### RECORDED DATA
--

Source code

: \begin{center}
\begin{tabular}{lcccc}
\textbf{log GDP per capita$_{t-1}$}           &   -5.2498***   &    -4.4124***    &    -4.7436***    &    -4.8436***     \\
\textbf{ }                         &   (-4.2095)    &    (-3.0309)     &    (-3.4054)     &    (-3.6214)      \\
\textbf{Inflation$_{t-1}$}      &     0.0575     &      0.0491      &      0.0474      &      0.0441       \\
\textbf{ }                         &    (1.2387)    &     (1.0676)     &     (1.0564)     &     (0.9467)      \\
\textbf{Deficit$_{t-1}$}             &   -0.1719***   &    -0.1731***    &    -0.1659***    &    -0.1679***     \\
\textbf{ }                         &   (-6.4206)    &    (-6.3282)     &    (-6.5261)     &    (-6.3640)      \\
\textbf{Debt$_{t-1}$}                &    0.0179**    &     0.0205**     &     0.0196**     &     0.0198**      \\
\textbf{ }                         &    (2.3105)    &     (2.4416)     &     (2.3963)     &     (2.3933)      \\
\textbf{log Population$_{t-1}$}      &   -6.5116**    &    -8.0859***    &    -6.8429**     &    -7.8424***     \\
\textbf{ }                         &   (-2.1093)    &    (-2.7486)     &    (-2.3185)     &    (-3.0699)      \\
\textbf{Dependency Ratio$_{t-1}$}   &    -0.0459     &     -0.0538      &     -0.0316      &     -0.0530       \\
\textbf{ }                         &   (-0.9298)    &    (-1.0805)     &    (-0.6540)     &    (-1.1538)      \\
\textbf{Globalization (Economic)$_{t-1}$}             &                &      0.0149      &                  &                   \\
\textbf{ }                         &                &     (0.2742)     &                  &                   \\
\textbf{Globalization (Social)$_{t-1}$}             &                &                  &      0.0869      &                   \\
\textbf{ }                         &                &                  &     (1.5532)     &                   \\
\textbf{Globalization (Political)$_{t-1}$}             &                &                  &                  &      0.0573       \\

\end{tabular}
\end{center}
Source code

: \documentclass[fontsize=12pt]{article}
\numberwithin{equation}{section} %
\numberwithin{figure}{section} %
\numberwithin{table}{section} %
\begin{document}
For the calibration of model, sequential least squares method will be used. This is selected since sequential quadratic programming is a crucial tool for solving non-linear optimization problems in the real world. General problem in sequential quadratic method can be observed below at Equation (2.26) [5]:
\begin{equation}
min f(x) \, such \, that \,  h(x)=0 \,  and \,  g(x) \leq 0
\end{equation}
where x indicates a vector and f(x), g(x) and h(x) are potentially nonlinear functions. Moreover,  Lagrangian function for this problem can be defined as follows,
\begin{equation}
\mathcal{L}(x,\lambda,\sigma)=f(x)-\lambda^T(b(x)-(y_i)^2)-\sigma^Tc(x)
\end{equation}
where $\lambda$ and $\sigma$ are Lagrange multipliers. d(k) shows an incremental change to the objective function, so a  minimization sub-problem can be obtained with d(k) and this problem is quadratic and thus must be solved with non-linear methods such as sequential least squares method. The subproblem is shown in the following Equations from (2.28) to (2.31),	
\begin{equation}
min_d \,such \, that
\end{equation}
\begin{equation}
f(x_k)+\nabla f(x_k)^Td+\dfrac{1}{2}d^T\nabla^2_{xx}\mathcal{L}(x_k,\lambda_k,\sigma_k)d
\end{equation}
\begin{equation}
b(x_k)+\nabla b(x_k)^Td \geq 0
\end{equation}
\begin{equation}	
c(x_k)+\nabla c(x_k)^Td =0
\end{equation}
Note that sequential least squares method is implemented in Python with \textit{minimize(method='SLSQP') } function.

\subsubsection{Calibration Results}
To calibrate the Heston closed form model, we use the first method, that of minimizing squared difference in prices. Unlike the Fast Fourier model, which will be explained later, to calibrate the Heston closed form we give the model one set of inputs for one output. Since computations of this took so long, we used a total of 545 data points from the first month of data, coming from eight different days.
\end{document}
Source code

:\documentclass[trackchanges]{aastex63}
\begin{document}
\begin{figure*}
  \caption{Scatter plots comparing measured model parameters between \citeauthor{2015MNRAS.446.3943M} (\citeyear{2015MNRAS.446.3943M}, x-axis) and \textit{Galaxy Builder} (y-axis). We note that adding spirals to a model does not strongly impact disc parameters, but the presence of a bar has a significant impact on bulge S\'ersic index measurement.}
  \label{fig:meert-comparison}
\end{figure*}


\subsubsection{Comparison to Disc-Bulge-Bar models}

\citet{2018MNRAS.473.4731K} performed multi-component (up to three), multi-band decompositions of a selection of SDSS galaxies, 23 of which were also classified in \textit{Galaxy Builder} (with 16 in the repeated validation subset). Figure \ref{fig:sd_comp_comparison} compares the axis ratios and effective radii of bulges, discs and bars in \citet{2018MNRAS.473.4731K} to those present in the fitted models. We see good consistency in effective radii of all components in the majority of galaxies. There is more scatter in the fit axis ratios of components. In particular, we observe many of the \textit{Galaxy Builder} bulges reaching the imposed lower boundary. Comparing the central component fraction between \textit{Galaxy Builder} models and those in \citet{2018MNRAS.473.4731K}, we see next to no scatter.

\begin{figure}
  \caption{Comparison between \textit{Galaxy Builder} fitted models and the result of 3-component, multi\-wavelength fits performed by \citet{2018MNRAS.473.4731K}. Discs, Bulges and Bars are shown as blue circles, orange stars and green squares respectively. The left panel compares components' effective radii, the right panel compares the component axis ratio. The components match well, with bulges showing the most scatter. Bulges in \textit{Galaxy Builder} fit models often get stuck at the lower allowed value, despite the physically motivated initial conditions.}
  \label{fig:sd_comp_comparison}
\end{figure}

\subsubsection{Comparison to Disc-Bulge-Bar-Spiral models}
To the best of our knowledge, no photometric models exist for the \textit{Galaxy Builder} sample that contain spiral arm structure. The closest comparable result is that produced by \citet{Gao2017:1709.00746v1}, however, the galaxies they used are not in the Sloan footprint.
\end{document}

--

### TASK ITEM
The records above are to be given again in full, word for word.

### RESPONSE TO THIS TASK
Source code

: \begin{center}
\begin{tabular}{lcccc}
\textbf{log GDP per capita$_{t-1}$}           &   -5.2498***   &    -4.4124***    &    -4.7436***    &    -4.8436***     \\
\textbf{ }                         &   (-4.2095)    &    (-3.0309)     &    (-3.4054)     &    (-3.6214)      \\
\textbf{Inflation$_{t-1}$}      &     0.0575     &      0.0491      &      0.0474      &      0.0441       \\
\textbf{ }                         &    (1.2387)    &     (1.0676)     &     (1.0564)     &     (0.9467)      \\
\textbf{Deficit$_{t-1}$}             &   -0.1719***   &    -0.1731***    &    -0.1659***    &    -0.1679***     \\
\textbf{ }                         &   (-6.4206)    &    (-6.3282)     &    (-6.5261)     &    (-6.3640)      \\
\textbf{Debt$_{t-1}$}                &    0.0179**    &     0.0205**     &     0.0196**     &     0.0198**      \\
\textbf{ }                         &    (2.3105)    &     (2.4416)     &     (2.3963)     &     (2.3933)      \\
\textbf{log Population$_{t-1}$}      &   -6.5116**    &    -8.0859***    &    -6.8429**     &    -7.8424***     \\
\textbf{ }                         &   (-2.1093)    &    (-2.7486)     &    (-2.3185)     &    (-3.0699)      \\
\textbf{Dependency Ratio$_{t-1}$}   &    -0.0459     &     -0.0538      &     -0.0316      &     -0.0530       \\
\textbf{ }                         &   (-0.9298)    &    (-1.0805)     &    (-0.6540)     &    (-1.1538)      \\
\textbf{Globalization (Economic)$_{t-1}$}             &                &      0.0149      &                  &                   \\
\textbf{ }                         &                &     (0.2742)     &                  &                   \\
\textbf{Globalization (Social)$_{t-1}$}             &                &                  &      0.0869      &                   \\
\textbf{ }                         &                &                  &     (1.5532)     &                   \\
\textbf{Globalization (Political)$_{t-1}$}             &                &                  &                  &      0.0573       \\

\end{tabular}
\end{center}
Source code

: \documentclass[fontsize=12pt]{article}
\numberwithin{equation}{section} %
\numberwithin{figure}{section} %
\numberwithin{table}{section} %
\begin{document}
For the calibration of model, sequential least squares method will be used. This is selected since sequential quadratic programming is a crucial tool for solving non-linear optimization problems in the real world. General problem in sequential quadratic method can be observed below at Equation (2.26) [5]:
\begin{equation}
min f(x) \, such \, that \,  h(x)=0 \,  and \,  g(x) \leq 0
\end{equation}
where x indicates a vector and f(x), g(x) and h(x) are potentially nonlinear functions. Moreover,  Lagrangian function for this problem can be defined as follows,
\begin{equation}
\mathcal{L}(x,\lambda,\sigma)=f(x)-\lambda^T(b(x)-(y_i)^2)-\sigma^Tc(x)
\end{equation}
where $\lambda$ and $\sigma$ are Lagrange multipliers. d(k) shows an incremental change to the objective function, so a  minimization sub-problem can be obtained with d(k) and this problem is quadratic and thus must be solved with non-linear methods such as sequential least squares method. The subproblem is shown in the following Equations from (2.28) to (2.31),	
\begin{equation}
min_d \,such \, that
\end{equation}
\begin{equation}
f(x_k)+\nabla f(x_k)^Td+\dfrac{1}{2}d^T\nabla^2_{xx}\mathcal{L}(x_k,\lambda_k,\sigma_k)d
\end{equation}
\begin{equation}
b(x_k)+\nabla b(x_k)^Td \geq 0
\end{equation}
\begin{equation}	
c(x_k)+\nabla c(x_k)^Td =0
\end{equation}
Note that sequential least squares method is implemented in Python with \textit{minimize(method='SLSQP') } function.

\subsubsection{Calibration Results}
To calibrate the Heston closed form model, we use the first method, that of minimizing squared difference in prices. Unlike the Fast Fourier model, which will be explained later, to calibrate the Heston closed form we give the model one set of inputs for one output. Since computations of this took so long, we used a total of 545 data points from the first month of data, coming from eight different days.
\end{document}
Source code

:\documentclass[trackchanges]{aastex63}
\begin{document}
\begin{figure*}
  \caption{Scatter plots comparing measured model parameters between \citeauthor{2015MNRAS.446.3943M} (\citeyear{2015MNRAS.446.3943M}, x-axis) and \textit{Galaxy Builder} (y-axis). We note that adding spirals to a model does not strongly impact disc parameters, but the presence of a bar has a significant impact on bulge S\'ersic index measurement.}
  \label{fig:meert-comparison}
\end{figure*}


\subsubsection{Comparison to Disc-Bulge-Bar models}

\citet{2018MNRAS.473.4731K} performed multi-component (up to three), multi-band decompositions of a selection of SDSS galaxies, 23 of which were also classified in \textit{Galaxy Builder} (with 16 in the repeated validation subset). Figure \ref{fig:sd_comp_comparison} compares the axis ratios and effective radii of bulges, discs and bars in \citet{2018MNRAS.473.4731K} to those present in the fitted models. We see good consistency in effective radii of all components in the majority of galaxies. There is more scatter in the fit axis ratios of components. In particular, we observe many of the \textit{Galaxy Builder} bulges reaching the imposed lower boundary. Comparing the central component fraction between \textit{Galaxy Builder} models and those in \citet{2018MNRAS.473.4731K}, we see next to no scatter.

\begin{figure}
  \caption{Comparison between \textit{Galaxy Builder} fitted models and the result of 3-component, multi\-wavelength fits performed by \citet{2018MNRAS.473.4731K}. Discs, Bulges and Bars are shown as blue circles, orange stars and green squares respectively. The left panel compares components' effective radii, the right panel compares the component axis ratio. The components match well, with bulges showing the most scatter. Bulges in \textit{Galaxy Builder} fit models often get stuck at the lower allowed value, despite the physically motivated initial conditions.}
  \label{fig:sd_comp_comparison}
\end{figure}

\subsubsection{Comparison to Disc-Bulge-Bar-Spiral models}
To the best of our knowledge, no photometric models exist for the \textit{Galaxy Builder} sample that contain spiral arm structure. The closest comparable result is that produced by \citet{Gao2017:1709.00746v1}, however, the galaxies they used are not in the Sloan footprint.
\end{document}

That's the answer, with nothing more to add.